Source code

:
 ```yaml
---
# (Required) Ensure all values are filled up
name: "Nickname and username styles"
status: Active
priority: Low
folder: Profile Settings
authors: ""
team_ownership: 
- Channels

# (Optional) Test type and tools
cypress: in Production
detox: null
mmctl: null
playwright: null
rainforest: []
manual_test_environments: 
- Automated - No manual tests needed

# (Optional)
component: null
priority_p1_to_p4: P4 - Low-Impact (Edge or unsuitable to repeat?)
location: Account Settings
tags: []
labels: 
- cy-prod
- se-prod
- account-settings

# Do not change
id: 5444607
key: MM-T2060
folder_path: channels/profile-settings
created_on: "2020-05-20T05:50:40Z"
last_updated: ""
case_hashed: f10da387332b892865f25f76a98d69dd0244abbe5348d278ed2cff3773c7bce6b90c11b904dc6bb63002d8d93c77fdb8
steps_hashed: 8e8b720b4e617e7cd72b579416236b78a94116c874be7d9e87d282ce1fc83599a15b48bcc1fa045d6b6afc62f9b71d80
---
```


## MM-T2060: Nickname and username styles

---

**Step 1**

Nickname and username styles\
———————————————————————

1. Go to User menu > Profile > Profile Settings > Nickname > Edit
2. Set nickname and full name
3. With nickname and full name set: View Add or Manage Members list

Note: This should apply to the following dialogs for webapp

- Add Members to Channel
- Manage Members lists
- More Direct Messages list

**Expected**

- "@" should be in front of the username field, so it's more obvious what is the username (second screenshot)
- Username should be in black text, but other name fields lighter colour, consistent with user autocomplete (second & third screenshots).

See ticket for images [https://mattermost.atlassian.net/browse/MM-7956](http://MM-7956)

--------

**Task directions:**
I need each line above reproduced exactly.

**Problem solution:**
Source code

:
 ```yaml
---
# (Required) Ensure all values are filled up
name: "Nickname and username styles"
status: Active
priority: Low
folder: Profile Settings
authors: ""
team_ownership: 
- Channels

# (Optional) Test type and tools
cypress: in Production
detox: null
mmctl: null
playwright: null
rainforest: []
manual_test_environments: 
- Automated - No manual tests needed

# (Optional)
component: null
priority_p1_to_p4: P4 - Low-Impact (Edge or unsuitable to repeat?)
location: Account Settings
tags: []
labels: 
- cy-prod
- se-prod
- account-settings

# Do not change
id: 5444607
key: MM-T2060
folder_path: channels/profile-settings
created_on: "2020-05-20T05:50:40Z"
last_updated: ""
case_hashed: f10da387332b892865f25f76a98d69dd0244abbe5348d278ed2cff3773c7bce6b90c11b904dc6bb63002d8d93c77fdb8
steps_hashed: 8e8b720b4e617e7cd72b579416236b78a94116c874be7d9e87d282ce1fc83599a15b48bcc1fa045d6b6afc62f9b71d80
---
```


## MM-T2060: Nickname and username styles

---

**Step 1**

Nickname and username styles\
———————————————————————

1. Go to User menu > Profile > Profile Settings > Nickname > Edit
2. Set nickname and full name
3. With nickname and full name set: View Add or Manage Members list

Note: This should apply to the following dialogs for webapp

- Add Members to Channel
- Manage Members lists
- More Direct Messages list

**Expected**

- "@" should be in front of the username field, so it's more obvious what is the username (second screenshot)
- Username should be in black text, but other name fields lighter colour, consistent with user autocomplete (second & third screenshots).

See ticket for images [https://mattermost.atlassian.net/browse/MM-7956](http://MM-7956)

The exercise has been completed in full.